This breakfast casserole kind of trumps the last one I made. For one, it used chicken apple sausage which I happen to love. I also enjoyed the addition of kale more than spinach. Basically, this breakfast casserole kicks the butt out of the other one in my opinion. I shouldn’t be so hard on the other one. I did really like the other one but I think after eating it for five days straight I got tired of it. This made about six servings which was great because I didn’t have to eat it for five days straight.
My little kitchen assistant, Ryder, or better known as the veggie garbage disposal was very active in the kitchen the day I made this. Per the usual he was
patiently waiting while I took the stems off the kale. He knows when he hears tearing that he’ll usually get a stem or five out of it. Since I think it’s adorable that he loves kale stems I wanted to get some photos of him. Of course once I turned the camera on to him he wouldn’t touch it. He then ran into the living room and I heard him chewing, so I figured he was enjoying his treat away from the camera. He then ran back into the kitchen more!
After him running back a few times I went into the living room to check on him and low and behold, he had a stash of kale stems! What the heck, Ryder?! This was so unlike him.
Apparently chewing kale stems is hard work. You’ve really got to use your teeth to break them down.
Sometimes you might even gag/choke on them a little, but it’s all worth it, isn’t it?
Does looking at ridiculous pictures of Ryder make you want to eat breakfast?
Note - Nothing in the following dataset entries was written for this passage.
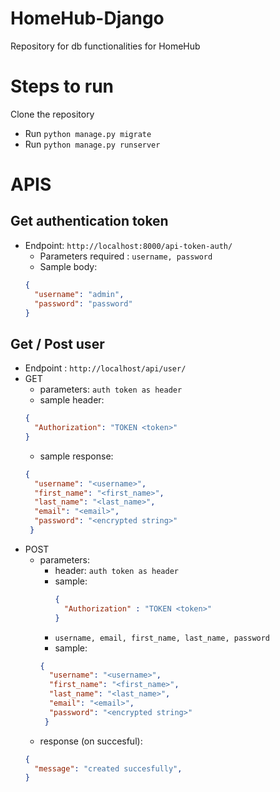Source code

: # HomeHub-Django
Repository for db functionalities for HomeHub

# Steps to run

Clone the repository
- Run `python manage.py migrate`
- Run `python manage.py runserver`

# APIS

## Get authentication token
- Endpoint: ```http://localhost:8000/api-token-auth/```
  - Parameters required : ```username, password```
  - Sample body:
  ```json
  {
    "username": "admin",
    "password": "password"
  }
  ```

## Get / Post user
- Endpoint : ```http://localhost/api/user/```
- GET
  - parameters: ```auth token as header```
  - sample header:
  ```json
  {
    "Authorization": "TOKEN <token>"
  }
  ```
  - sample response:
  ```json
  {
    "username": "<username>",
    "first_name": "<first_name>",
    "last_name": "<last_name>",
    "email": "<email>",
    "password": "<encrypted string>"
   }
   ```
- POST
  - parameters:
    - header: ```auth token as header```
    - sample:
      ```json
      {
        "Authorization" : "TOKEN <token>"
      }
      ```
    - ```username, email, first_name, last_name, password```
    - sample:
    ```json
    {
      "username": "<username>",
      "first_name": "<first_name>",
      "last_name": "<last_name>",
      "email": "<email>",
      "password": "<encrypted string>"
     }
     ```
   - response (on succesful):
    ```json
    {
      "message": "created succesfully",
    }
   ```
No? I guess since he’s my sweetie boy I don’t care. Anyway, back to the casserole. I love using shredded sweet potatoes in casseroles because you don’t have to cook them before baking. The shredded sweet potato soaked with the egg and coconut milk is a combination I never realized I’d enjoy so much. This casserole dish was super easy to make. Minimal prep work yields delicious servings of hearty breakfast for the week.
Chicken Sausage, Kale, Sweet Potato Breakfast Casserole
2 medium sweet potatoes, peeled & shredded
1 tablespoon olive or avocado oil
1 bunch kale, cleaned & torn into bite-sized pieces
4 chicken sausages, sliced
8 large eggs
1 cup coconut milk
1/2 teaspoon Kosher salt
1/4 teaspoon ground black pepper
1. Preheat oven to 350 degrees. Grease 9″x13″ casserole dish.
2. Over medium heat add oil to pan. Stir in kale and sautee for about 5 minutes or until soft.
3. Cover bottom of baking dish with shredded sweet potatoes.
4. In a large bowl; whisk together eggs, coconut milk, salt, and pepper.
5. Place kale on top of sweet potatoes and season with a little salt and pepper. Cover kale with chicken sausage slices, and pour egg mixture over everything. Bake for 40-50 minutes or until set. Remove from oven, let cool, and slice.